Those of you who are fighting against high cholesterol and working towards lowering your cholesterol generally have many questions about your cholesterol problems. First things first, you should find out exactly what cholesterol is. Cholesterol is a waxy, fat-like substance produced in the liver and other cells. It can be found in many food products that we consume on a daily basis such as dairy products, eggs, and meats. However, cholesterol is not always bad because our body needs a certain amount to be able to function properly. Our bodies cell walls, known as membranes, need this cholesterol to produce hormones, vitamin D, and other acids that help you to digest fat. When your cholesterol intake level exceeds the amount of cholesterol needed that is when health concerns begin to develop.
As your cholesterol begins to increase, plaque begins to form in your arteries which narrows the passage way through which blood flows. Over time, plaque buildup will cause your arteries to harden which is one of the major causes of heart disease. If not enough blood and oxygen are able to reach your heart muscle then chest pains may occur. When your blood supply to the heart is completely blocked this will inevitably result in a heart attack.
Although cholesterol may seem completely negative, there is actually a “good” cholesterol among the three different types of cholesterol, also known as lipoproteins, which are present in your body. These types include high density, low density, and very low density. Each specific type depends on how much protein there is in relation to fat. Low density lipoproteins (LDL) is known as the “bad” cholesterol because it can cause plaque buildup along the walls of your arteries.
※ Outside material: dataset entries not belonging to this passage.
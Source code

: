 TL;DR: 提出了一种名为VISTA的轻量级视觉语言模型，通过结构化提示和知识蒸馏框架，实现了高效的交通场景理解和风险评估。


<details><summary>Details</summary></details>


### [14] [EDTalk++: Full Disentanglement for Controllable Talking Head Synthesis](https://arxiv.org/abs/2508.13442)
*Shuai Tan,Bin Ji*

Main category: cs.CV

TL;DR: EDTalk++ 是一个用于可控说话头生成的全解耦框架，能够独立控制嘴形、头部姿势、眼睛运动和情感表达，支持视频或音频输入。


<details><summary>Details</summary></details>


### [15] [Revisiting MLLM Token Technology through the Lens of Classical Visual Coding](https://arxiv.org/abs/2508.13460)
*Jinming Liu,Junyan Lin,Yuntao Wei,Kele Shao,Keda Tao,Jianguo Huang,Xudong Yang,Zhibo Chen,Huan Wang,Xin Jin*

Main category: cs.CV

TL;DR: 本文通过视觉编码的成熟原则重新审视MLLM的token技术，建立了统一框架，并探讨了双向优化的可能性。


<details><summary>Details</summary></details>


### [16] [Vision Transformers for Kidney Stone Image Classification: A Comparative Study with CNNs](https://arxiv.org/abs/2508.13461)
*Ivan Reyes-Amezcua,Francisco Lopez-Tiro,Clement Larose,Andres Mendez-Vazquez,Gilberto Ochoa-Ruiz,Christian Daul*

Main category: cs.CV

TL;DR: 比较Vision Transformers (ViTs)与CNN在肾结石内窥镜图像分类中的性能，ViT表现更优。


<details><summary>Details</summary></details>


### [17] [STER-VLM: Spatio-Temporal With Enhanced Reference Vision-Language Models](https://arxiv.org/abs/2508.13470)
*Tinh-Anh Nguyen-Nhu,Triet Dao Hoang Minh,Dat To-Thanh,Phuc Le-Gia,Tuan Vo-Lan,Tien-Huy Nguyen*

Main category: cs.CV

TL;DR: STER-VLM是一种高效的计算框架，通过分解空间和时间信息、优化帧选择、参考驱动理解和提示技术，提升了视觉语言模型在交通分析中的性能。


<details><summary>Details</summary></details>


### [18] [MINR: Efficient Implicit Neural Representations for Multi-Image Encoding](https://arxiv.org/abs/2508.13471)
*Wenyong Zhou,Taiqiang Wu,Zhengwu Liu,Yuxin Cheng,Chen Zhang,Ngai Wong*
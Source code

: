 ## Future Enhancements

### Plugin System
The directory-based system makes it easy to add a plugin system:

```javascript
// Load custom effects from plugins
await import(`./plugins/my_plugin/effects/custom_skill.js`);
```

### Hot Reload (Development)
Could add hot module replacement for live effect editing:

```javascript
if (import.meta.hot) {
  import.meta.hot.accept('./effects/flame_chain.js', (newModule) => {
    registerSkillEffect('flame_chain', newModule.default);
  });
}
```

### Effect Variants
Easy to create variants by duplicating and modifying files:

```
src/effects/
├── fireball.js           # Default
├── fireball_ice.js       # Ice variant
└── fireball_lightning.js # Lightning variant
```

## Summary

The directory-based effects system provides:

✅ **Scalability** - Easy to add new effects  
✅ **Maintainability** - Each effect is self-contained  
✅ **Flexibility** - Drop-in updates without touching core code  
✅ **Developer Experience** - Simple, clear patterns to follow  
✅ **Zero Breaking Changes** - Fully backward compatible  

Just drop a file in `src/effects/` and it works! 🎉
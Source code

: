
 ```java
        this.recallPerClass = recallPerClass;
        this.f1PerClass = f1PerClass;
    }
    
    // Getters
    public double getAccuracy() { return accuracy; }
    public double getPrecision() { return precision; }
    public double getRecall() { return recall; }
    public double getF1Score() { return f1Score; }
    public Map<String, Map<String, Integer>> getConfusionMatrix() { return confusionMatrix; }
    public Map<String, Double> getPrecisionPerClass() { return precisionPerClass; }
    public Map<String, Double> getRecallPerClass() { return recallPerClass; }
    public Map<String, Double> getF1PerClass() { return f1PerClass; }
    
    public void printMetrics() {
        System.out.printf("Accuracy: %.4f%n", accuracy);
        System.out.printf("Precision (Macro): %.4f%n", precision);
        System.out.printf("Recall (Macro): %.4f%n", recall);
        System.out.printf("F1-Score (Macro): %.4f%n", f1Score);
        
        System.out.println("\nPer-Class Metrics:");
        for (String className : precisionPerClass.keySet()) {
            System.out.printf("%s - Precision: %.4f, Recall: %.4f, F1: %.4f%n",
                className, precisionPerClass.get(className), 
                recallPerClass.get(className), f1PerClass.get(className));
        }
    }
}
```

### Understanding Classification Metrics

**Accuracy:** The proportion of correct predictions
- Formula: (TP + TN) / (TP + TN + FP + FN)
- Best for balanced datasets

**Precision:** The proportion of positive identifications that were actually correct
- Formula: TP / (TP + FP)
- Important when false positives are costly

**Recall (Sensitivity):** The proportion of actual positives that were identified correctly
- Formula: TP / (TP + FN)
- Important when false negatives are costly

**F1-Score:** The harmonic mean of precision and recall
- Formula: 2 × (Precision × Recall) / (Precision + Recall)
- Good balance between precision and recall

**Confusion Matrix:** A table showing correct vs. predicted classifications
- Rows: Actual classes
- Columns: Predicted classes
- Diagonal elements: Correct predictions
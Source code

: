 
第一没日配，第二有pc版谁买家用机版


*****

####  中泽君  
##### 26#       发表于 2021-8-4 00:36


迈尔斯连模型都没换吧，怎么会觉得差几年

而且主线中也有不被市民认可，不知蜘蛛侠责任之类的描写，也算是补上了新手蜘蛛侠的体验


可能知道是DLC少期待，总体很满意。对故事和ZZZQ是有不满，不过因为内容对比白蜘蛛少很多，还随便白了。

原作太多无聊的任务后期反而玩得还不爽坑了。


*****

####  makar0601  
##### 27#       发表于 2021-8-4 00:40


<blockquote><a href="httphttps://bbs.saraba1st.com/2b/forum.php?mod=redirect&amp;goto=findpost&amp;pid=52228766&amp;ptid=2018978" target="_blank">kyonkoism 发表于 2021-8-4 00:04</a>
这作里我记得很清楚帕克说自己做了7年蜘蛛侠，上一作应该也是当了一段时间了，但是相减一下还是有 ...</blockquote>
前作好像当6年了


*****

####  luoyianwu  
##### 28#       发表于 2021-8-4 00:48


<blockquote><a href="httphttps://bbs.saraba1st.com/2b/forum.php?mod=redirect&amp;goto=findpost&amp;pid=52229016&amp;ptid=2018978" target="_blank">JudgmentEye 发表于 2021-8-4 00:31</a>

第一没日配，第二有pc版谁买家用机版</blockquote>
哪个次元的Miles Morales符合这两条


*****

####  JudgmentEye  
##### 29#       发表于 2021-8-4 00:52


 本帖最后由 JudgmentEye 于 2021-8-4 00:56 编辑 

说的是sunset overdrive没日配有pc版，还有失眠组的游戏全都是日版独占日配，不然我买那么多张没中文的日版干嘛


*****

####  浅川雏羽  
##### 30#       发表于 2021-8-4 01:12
As your LDL level increases so does your risk of heart disease. On the other hand, high density lipoproteins (HDL) is known as the “good” cholesterol and helps the body to dispose of LDL cholesterol. Maintaining an increased level of HDL cholesterol is a good thing because if your HDL levels are low, your risk of heart disease is increased. Lastly, very low density lipoproteins (VLDL) are very similar to LDL because they are made up of mostly fat and not much protein. VLDL carries triglycerides, another type of fat, which is more specifically the excess calories, alcohol, or sugar in your body that is then stored in fat cells in your body.
Generally speaking, there are a wide range of factors that can affect cholesterol levels. Diet is the main factor that contributes to high cholesterol levels. Saturated fat and cholesterol in the foods you eat leads to higher cholesterol levels and cutting back on saturated fats is key in reducing your cholesterol. Being overweight and not getting enough regular exercise is a risk factor for both heart disease and high cholesterol. By losing weight and exercising, most people will see a decrease in their LDL and an increase in their HDL cholesterol levels. Most doctors recommend trying to be physically active for at least 30 minutes per day. Age and gender is another factor in cholesterol levels because as you get older your cholesterol levels will begin to slowly rise. Prior to menopause, women tend to have lower cholesterol levels than men but during post menopause a women’s LDL cholesterol tends to rise. Individuals who have been diagnosed with diabetes need to be able to understand, control, and manage their diabetes in order to maintain healthy cholesterol levels. In some cases high cholesterol can run in your family and your genes may determine how much cholesterol your body naturally makes.
Simply put, becoming informed about your cholesterol is a key step in starting your fight against high cholesterol. Now that you understand what cholesterol is and how it can be caused you have the knowledge to make the necessary changes in your life to start reducing your cholesterol levels.